**Problem description:** Could you set down exactly the lines of the data below, starting at the one that holds "(e.g. Baker, Gersten" and ending at the one that holds "early development of", both included, and only those?

**Source data:**
'''

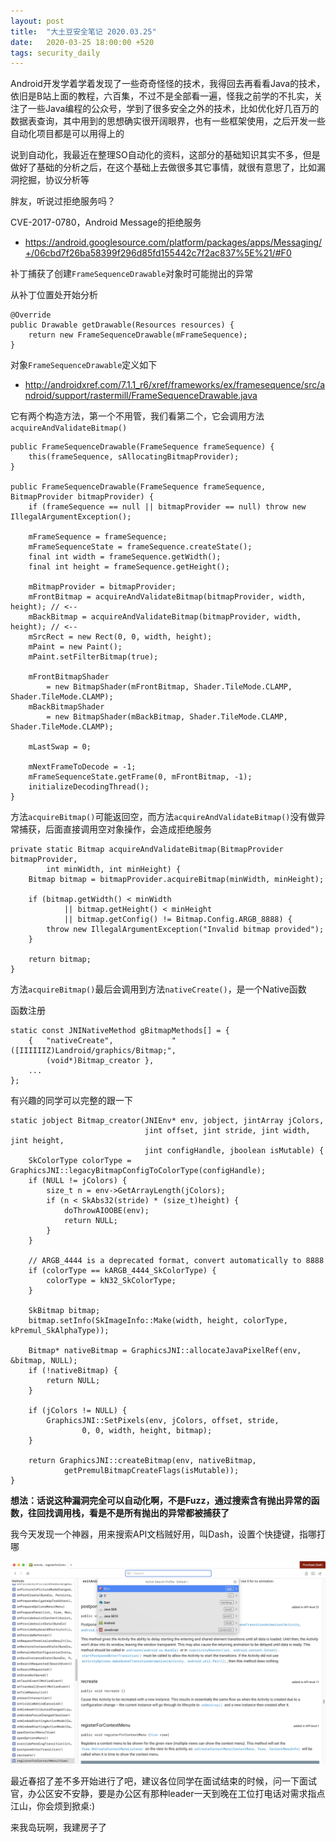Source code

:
 ```yaml
---
layout: post
title:  "大土豆安全笔记 2020.03.25"
date:   2020-03-25 18:00:00 +520
tags: security_daily
---
```


Android开发学着学着发现了一些奇奇怪怪的技术，我得回去再看看Java的技术，依旧是B站上面的教程，六百集，不过不是全部看一遍，怪我之前学的不扎实，关注了一些Java编程的公众号，学到了很多安全之外的技术，比如优化好几百万的数据表查询，其中用到的思想确实很开阔眼界，也有一些框架使用，之后开发一些自动化项目都是可以用得上的

说到自动化，我最近在整理SO自动化的资料，这部分的基础知识其实不多，但是做好了基础的分析之后，在这个基础上去做很多其它事情，就很有意思了，比如漏洞挖掘，协议分析等

胖友，听说过拒绝服务吗？

CVE-2017-0780，Android Message的拒绝服务
- https://android.googlesource.com/platform/packages/apps/Messaging/+/06cbd7f26ba58399f296d85fd155442c7f2ac837%5E%21/#F0

补丁捕获了创建`FrameSequenceDrawable`对象时可能抛出的异常

从补丁位置处开始分析
```
@Override
public Drawable getDrawable(Resources resources) {
    return new FrameSequenceDrawable(mFrameSequence);
}
```

对象`FrameSequenceDrawable`定义如下
- http://androidxref.com/7.1.1_r6/xref/frameworks/ex/framesequence/src/android/support/rastermill/FrameSequenceDrawable.java


它有两个构造方法，第一个不用管，我们看第二个，它会调用方法`acquireAndValidateBitmap()`
```
public FrameSequenceDrawable(FrameSequence frameSequence) {
    this(frameSequence, sAllocatingBitmapProvider);
}

public FrameSequenceDrawable(FrameSequence frameSequence, BitmapProvider bitmapProvider) {
    if (frameSequence == null || bitmapProvider == null) throw new IllegalArgumentException();

    mFrameSequence = frameSequence;
    mFrameSequenceState = frameSequence.createState();
    final int width = frameSequence.getWidth();
    final int height = frameSequence.getHeight();

    mBitmapProvider = bitmapProvider;
    mFrontBitmap = acquireAndValidateBitmap(bitmapProvider, width, height); // <--
    mBackBitmap = acquireAndValidateBitmap(bitmapProvider, width, height); // <--
    mSrcRect = new Rect(0, 0, width, height);
    mPaint = new Paint();
    mPaint.setFilterBitmap(true);

    mFrontBitmapShader
        = new BitmapShader(mFrontBitmap, Shader.TileMode.CLAMP, Shader.TileMode.CLAMP);
    mBackBitmapShader
        = new BitmapShader(mBackBitmap, Shader.TileMode.CLAMP, Shader.TileMode.CLAMP);

    mLastSwap = 0;

    mNextFrameToDecode = -1;
    mFrameSequenceState.getFrame(0, mFrontBitmap, -1);
    initializeDecodingThread();
}
```

方法`acquireBitmap()`可能返回空，而方法`acquireAndValidateBitmap()`没有做异常捕获，后面直接调用空对象操作，会造成拒绝服务
```
private static Bitmap acquireAndValidateBitmap(BitmapProvider bitmapProvider,
        int minWidth, int minHeight) {
    Bitmap bitmap = bitmapProvider.acquireBitmap(minWidth, minHeight);

    if (bitmap.getWidth() < minWidth
            || bitmap.getHeight() < minHeight
            || bitmap.getConfig() != Bitmap.Config.ARGB_8888) {
        throw new IllegalArgumentException("Invalid bitmap provided");
    }

    return bitmap;
}
```

方法`acquireBitmap()`最后会调用到方法`nativeCreate()`，是一个Native函数

函数注册
```
static const JNINativeMethod gBitmapMethods[] = {
    {   "nativeCreate",             "([IIIIIIZ)Landroid/graphics/Bitmap;",
        (void*)Bitmap_creator },
    ...
};
```

有兴趣的同学可以完整的跟一下
```
static jobject Bitmap_creator(JNIEnv* env, jobject, jintArray jColors,
                              jint offset, jint stride, jint width, jint height,
                              jint configHandle, jboolean isMutable) {
    SkColorType colorType = GraphicsJNI::legacyBitmapConfigToColorType(configHandle);
    if (NULL != jColors) {
        size_t n = env->GetArrayLength(jColors);
        if (n < SkAbs32(stride) * (size_t)height) {
            doThrowAIOOBE(env);
            return NULL;
        }
    }

    // ARGB_4444 is a deprecated format, convert automatically to 8888
    if (colorType == kARGB_4444_SkColorType) {
        colorType = kN32_SkColorType;
    }

    SkBitmap bitmap;
    bitmap.setInfo(SkImageInfo::Make(width, height, colorType, kPremul_SkAlphaType));

    Bitmap* nativeBitmap = GraphicsJNI::allocateJavaPixelRef(env, &bitmap, NULL);
    if (!nativeBitmap) {
        return NULL;
    }

    if (jColors != NULL) {
        GraphicsJNI::SetPixels(env, jColors, offset, stride,
                0, 0, width, height, bitmap);
    }

    return GraphicsJNI::createBitmap(env, nativeBitmap,
            getPremulBitmapCreateFlags(isMutable));
}
```

**想法：话说这种漏洞完全可以自动化啊，不是Fuzz，通过搜索含有抛出异常的函数，往回找调用栈，看是不是所有抛出的异常都被捕获了**

我今天发现一个神器，用来搜索API文档贼好用，叫Dash，设置个快捷键，指哪打哪

![IMAGE](/assets/resources/35C4A6132172B4571B5EC96F157EF334.jpg)

最近春招了差不多开始进行了吧，建议各位同学在面试结束的时候，问一下面试官，办公区安不安静，要是办公区有那种leader一天到晚在工位打电话对需求指点江山，你会烦到掀桌:)

来我岛玩啊，我建房子了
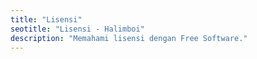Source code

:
 ```yaml
---
title: "Lisensi"
seotitle: "Lisensi - Halimboi" 
description: "Memahami lisensi dengan Free Software."
---
```

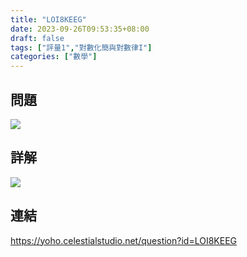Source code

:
 ```yaml
---
title: "LOI8KEEG"
date: 2023-09-26T09:53:35+08:00
draft: false
tags: ["評量1","對數化簡與對數律I"]
categories: ["數學"]
---
```

<!--more-->

## 問題
<img src="/posts/solution/LOI8KEEG-q.png">

## 詳解
<img src="/posts/solution/LOI8KEEG-sol.png">

## 連結

https://yoho.celestialstudio.net/question?id=LOI8KEEG
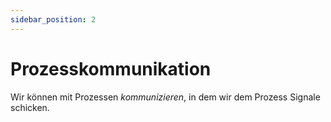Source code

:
 ```yaml
---
sidebar_position: 2
---
```


# Prozesskommunikation

Wir können mit Prozessen *kommunizieren*, in dem wir dem Prozess Signale schicken.

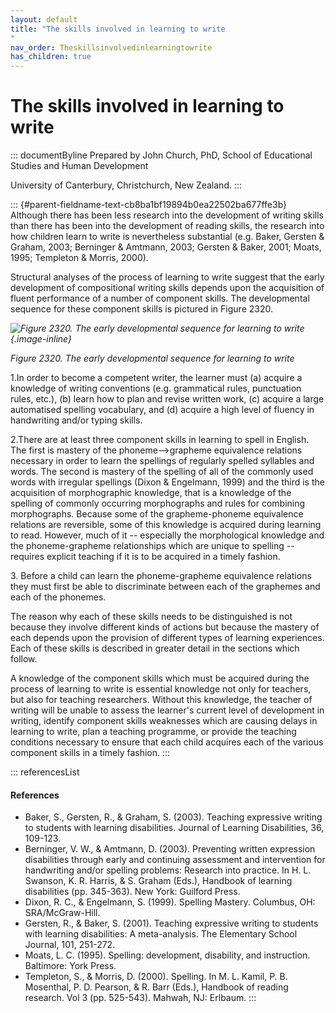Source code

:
 ```yaml
---
layout: default
title: "The skills involved in learning to write 
"
nav_order: Theskillsinvolvedinlearningtowrite
has_children: true
---
```

# The skills involved in learning to write 


::: documentByline
Prepared by John Church, PhD, School of Educational Studies and Human
Development

University of Canterbury, Christchurch, New Zealand.
:::

::: {#parent-fieldname-text-cb8ba1bf19894b0ea22502ba677ffe3b}
Although there has been less research into the development of writing
skills than there has been into the development of reading skills, the
research into how children learn to write is nevertheless substantial
(e.g. Baker, Gersten & Graham, 2003; Berninger & Amtmann, 2003; Gersten
& Baker, 2001; Moats, 1995; Templeton & Morris, 2000).

Structural analyses of the process of learning to write suggest that the
early development of compositional writing skills depends upon the
acquisition of fluent performance of a number of component skills. The
developmental sequence for these component skills is pictured in Figure
2320.

*![Figure 2320. The early developmental sequence for learning to
write](../../../../../assets/images/TECKSFig2320.png "Figure 2320. The early developmental sequence for learning to write"){.image-inline}*

*Figure 2320. The early developmental sequence for learning to write*

1.In order to become a competent writer, the learner must (a) acquire a
knowledge of writing conventions (e.g. grammatical rules, punctuation
rules, etc.), (b) learn how to plan and revise written work, (c) acquire
a large automatised spelling vocabulary, and (d) acquire a high level of
fluency in handwriting and/or typing skills.

2.There are at least three component skills in learning to spell in
English. The first is mastery of the phoneme--\>grapheme equivalence
relations necessary in order to learn the spellings of regularly spelled
syllables and words. The second is mastery of the spelling of all of the
commonly used words with irregular spellings (Dixon & Engelmann, 1999)
and the third is the acquisition of morphographic knowledge, that is a
knowledge of the spelling of commonly occurring morphographs and rules
for combining morphographs. Because some of the grapheme-phoneme
equivalence relations are reversible, some of this knowledge is acquired
during learning to read. However, much of it -- especially the
morphological knowledge and the phoneme-grapheme relationships which are
unique to spelling -- requires explicit teaching if it is to be acquired
in a timely fashion.

3\. Before a child can learn the phoneme-grapheme equivalence relations
they must first be able to discriminate between each of the graphemes
and each of the phonemes.

The reason why each of these skills needs to be distinguished is not
because they involve different kinds of actions but because the mastery
of each depends upon the provision of different types of learning
experiences. Each of these skills is described in greater detail in the
sections which follow.

A knowledge of the component skills which must be acquired during the
process of learning to write is essential knowledge not only for
teachers, but also for teaching researchers. Without this knowledge, the
teacher of writing will be unable to assess the learner's current level
of development in writing, identify component skills weaknesses which
are causing delays in learning to write, plan a teaching programme, or
provide the teaching conditions necessary to ensure that each child
acquires each of the various component skills in a timely fashion.
:::

::: referencesList
#### References

-   Baker, S., Gersten, R., & Graham, S. (2003). Teaching expressive
    writing to students with learning disabilities. Journal of Learning
    Disabilities, 36, 109-123.
-   Berninger, V. W., & Amtmann, D. (2003). Preventing written
    expression disabilities through early and continuing assessment and
    intervention for handwriting and/or spelling problems: Research into
    practice. In H. L. Swanson, K. R. Harris, & S. Graham (Eds.),
    Handbook of learning disabilities (pp. 345-363). New York: Guilford
    Press.
-   Dixon, R. C., & Engelmann, S. (1999). Spelling Mastery. Columbus,
    OH: SRA/McGraw-Hill.
-   Gersten, R., & Baker, S. (2001). Teaching expressive writing to
    students with learning disabilities: A meta-analysis. The Elementary
    School Journal, 101, 251-272.
-   Moats, L. C. (1995). Spelling: development, disability, and
    instruction. Baltimore: York Press.
-   Templeton, S., & Morris, D. (2000). Spelling. In M. L. Kamil, P. B.
    Mosenthal, P. D. Pearson, & R. Barr (Eds.), Handbook of reading
    research. Vol 3 (pp. 525-543). Mahwah, NJ: Erlbaum.
:::
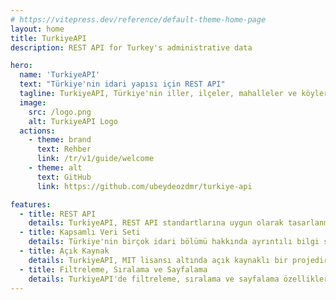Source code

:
 ```yaml
---
# https://vitepress.dev/reference/default-theme-home-page
layout: home
title: TurkiyeAPI
description: REST API for Turkey's administrative data

hero:
  name: 'TurkiyeAPI'
  text: "Türkiye'nin idari yapısı için REST API"
  tagline: TurkiyeAPI, Türkiye'nin iller, ilçeler, mahalleler ve köyler dahil olmak üzere idari bölümleri hakkında demografik ve coğrafi verilerle ayrıntılı bilgi sağlayan kapsamlı bir REST API'dır.
  image:
    src: /logo.png
    alt: TurkiyeAPI Logo
  actions:
    - theme: brand
      text: Rehber
      link: /tr/v1/guide/welcome
    - theme: alt
      text: GitHub
      link: https://github.com/ubeydeozdmr/turkiye-api

features:
  - title: REST API
    details: TurkiyeAPI, REST API standartlarına uygun olarak tasarlanmıştır.
  - title: Kapsamlı Veri Seti
    details: Türkiye'nin birçok idari bölümü hakkında ayrıntılı bilgi sağlar.
  - title: Açık Kaynak
    details: TurkiyeAPI, MIT lisansı altında açık kaynaklı bir projedir ve herkese açıktır.
  - title: Filtreleme, Sıralama ve Sayfalama
    details: TurkiyeAPI'de filtreleme, sıralama ve sayfalama özellikleri bulunmaktadır.
---
```

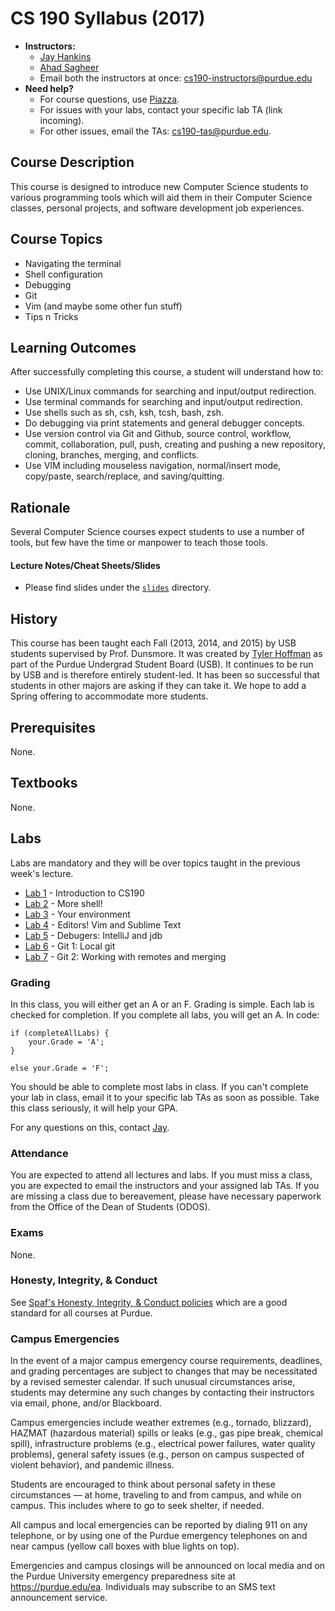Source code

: # CS 190 Syllabus (2017)

* **Instructors:**
    + [Jay Hankins](mailto:hankinsj@purdue.edu)
    + [Ahad Sagheer](mailto:ssagheer@purdue.edu)
    + Email both the instructors at once: cs190-instructors@purdue.edu
* **Need help?**
    + For course questions, use [Piazza](https://piazza.com/class/ixquh8mau275p7).
    + For issues with your labs, contact your specific lab TA (link incoming).
    + For other issues, email the TAs: cs190-tas@purdue.edu.

## Course Description

This course is designed to introduce new Computer Science students to various programming tools which will aid them in their Computer Science classes, personal projects, and software development job experiences.

## Course Topics

* Navigating the terminal
* Shell configuration
* Debugging
* Git
* Vim (and maybe some other fun stuff)
* Tips n Tricks

## Learning Outcomes
After successfully completing this course, a student will understand how to:

* Use UNIX/Linux commands for searching and input/output redirection.
* Use terminal commands for searching and input/output redirection.
* Use shells such as sh, csh, ksh, tcsh, bash, zsh.
* Do debugging via print statements and general debugger concepts.
* Use version control via Git and Github, source control, workflow, commit, collaboration, pull, push, creating and pushing a new repository, cloning, branches, merging, and conflicts.
* Use VIM including mouseless navigation, normal/insert mode, copy/paste, search/replace, and saving/quitting.


## Rationale
Several Computer Science courses expect students to use a number of tools, but few have the time or manpower to teach those tools.


#### Lecture Notes/Cheat Sheets/Slides

* Please find slides under the [`slides`](https://github.com/Purdue-CSUSB/CS-190-S2017/tree/master/slides) directory. 

## History
This course has been taught each Fall (2013, 2014, and 2015) by USB students supervised by Prof. Dunsmore. It was created by [Tyler Hoffman](https://github.com/tyhoff) as part of the Purdue Undergrad Student Board (USB).
It continues to be run by USB and is therefore entirely student-led. It has been so successful that students in other majors are asking if they can take it. We hope to add a Spring offering to accommodate more students. 

## Prerequisites 
None.

## Textbooks
None.

## Labs

Labs are mandatory and they will be over topics taught in the previous week's lecture.

* [Lab 1](https://github.com/Purdue-CSUSB/CSToolsCourse/tree/master/labs/lab1) - Introduction to CS190
* [Lab 2](https://github.com/Purdue-CSUSB/CSToolsCourse/tree/master/labs/lab2) - More shell!
* [Lab 3](https://github.com/Purdue-CSUSB/CSToolsCourse/tree/master/labs/lab3) - Your environment
* [Lab 4](https://github.com/Purdue-CSUSB/CSToolsCourse/tree/master/labs/lab4) - Editors! Vim and Sublime Text
* [Lab 5](https://github.com/Purdue-CSUSB/CSToolsCourse/tree/master/labs/lab5) - Debugers: IntelliJ and jdb
* [Lab 6](https://github.com/Purdue-CSUSB/CSToolsCourse/tree/master/labs/lab6) - Git 1: Local git
* [Lab 7](https://github.com/Purdue-CSUSB/CSToolsCourse/tree/master/labs/lab7) - Git 2: Working with remotes and merging

### Grading

In this class, you will either get an A or an F. Grading is simple. Each lab is checked for completion. If you complete all labs, you will get an A. In code:

```
if (completeAllLabs) {
    your.Grade = 'A';
}

else your.Grade = 'F';
```
You should be able to complete most labs in class. If you can't complete your lab in class, email it to your specific lab TAs as soon as possible. Take this class seriously, it will help your GPA.

For any questions on this, contact [Jay](mailto:hankinsj@purdue.edu).

### Attendance

You are expected to attend all lectures and labs. If you must miss a class, you are expected to email the instructors and your assigned lab TAs. If you are missing a class due to bereavement, please have necessary paperwork from the Office of the Dean of Students (ODOS).

### Exams
None.

### Honesty, Integrity, & Conduct
See [Spaf's Honesty, Integrity, & Conduct policies](http://spaf.cerias.purdue.edu/cpolicy.html) which are a good standard for all courses at Purdue.

### Campus Emergencies
In the event of a major campus emergency course requirements, deadlines, and grading percentages are subject to changes that may be necessitated by a revised semester calendar. If such unusual circumstances arise, students may determine any such changes by contacting their instructors via email, phone, and/or Blackboard.

Campus emergencies include weather extremes (e.g., tornado, blizzard), HAZMAT (hazardous material) spills or leaks (e.g., gas pipe break, chemical spill), infrastructure problems (e.g., electrical power failures, water quality problems), general safety issues (e.g., person on campus suspected of violent behavior), and pandemic illness.

Students are encouraged to think about personal safety in these circumstances — at home, traveling to and from campus, and while on campus. This includes where to go to seek shelter, if needed.

All campus and local emergencies can be reported by dialing 911 on any telephone, or by using one of the Purdue emergency telephones on and near campus (yellow call boxes with blue lights on top).

Emergencies and campus closings will be announced on local media and on the Purdue University emergency preparedness site at https://purdue.edu/ea. Individuals may subscribe to an SMS text announcement service.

'''

**Exercise output:**
(e.g. Baker, Gersten & Graham, 2003; Berninger & Amtmann, 2003; Gersten
& Baker, 2001; Moats, 1995; Templeton & Morris, 2000).

Structural analyses of the process of learning to write suggest that the
early development of compositional writing skills depends upon the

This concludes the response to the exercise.